Writing for the influential German blog Tichys Einblick, Klaus-Peter Willsch, a member of the German parliament, wrote that the ruling demolished the absolutist claims to power of the European Commission, the European Central Bank and the European Court of Justice:
“One thing should never be forgotten: Europe is not a federal state, but a legal community developed from the founding core of an economic community in clearly limited areas of national sovereignty. Any sovereignty of the European Union is only derived from the sovereignty of the constituent member states. That is why Article 5 (2) of the Treaty on European Union states:
‘Under the principle of conferral, the Union shall act only within the limits of the competences conferred upon it by the Member States in the Treaties to attain the objectives set out therein. Competences not conferred upon the Union in the Treaties remain with the Member States.’

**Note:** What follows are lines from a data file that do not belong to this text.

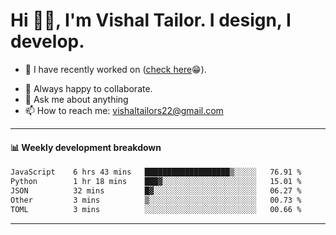 # Hi 👋🏻, I'm Vishal Tailor. I design, I develop.

- 🔭 I have recently worked on ([check here](https://vishaltailor.com)😁).
<!-- - 🎦 Currently watching: JavaScript: The Hard Parts By Will Sentance. -->
- 👯 Always happy to collaborate.
- 💬 Ask me about anything
- 📫 How to reach me: <a href="mailto:vishaltailors22@gmail.com">vishaltailors22@gmail.com</a>

<hr /> 
<h4>📊 Weekly development breakdown</h4>
<!--START_SECTION:waka-->

```txt
JavaScript    6 hrs 43 mins   ███████████████████▒░░░░░   76.91 %
Python        1 hr 18 mins    ███▓░░░░░░░░░░░░░░░░░░░░░   15.01 %
JSON          32 mins         █▓░░░░░░░░░░░░░░░░░░░░░░░   06.27 %
Other         3 mins          ▒░░░░░░░░░░░░░░░░░░░░░░░░   00.73 %
TOML          3 mins          ░░░░░░░░░░░░░░░░░░░░░░░░░   00.66 %
```

<!--END_SECTION:waka-->
<hr /> 

<!-- ![](./profile-3d-contrib/profile-green-animate.svg) -->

“I therefore think that criticism of the decision of the top German judges is not only inappropriate, but also completely unfounded.
“Last week, our constitutional court defended the interests of German citizens. It reminded the European Central Bank and the European Court of Justice of the limits of the applicable law. Now it is up to us in politics gratefully to accept and implement the decision of the Federal Constitutional Court instead of disparaging our constitutional judges as enemies of Europe! The German constitutional state lives and it protects its citizens! We should all be happy about that!”
Soeren Kern is a Senior Fellow at the New York-based Gatestone Institute.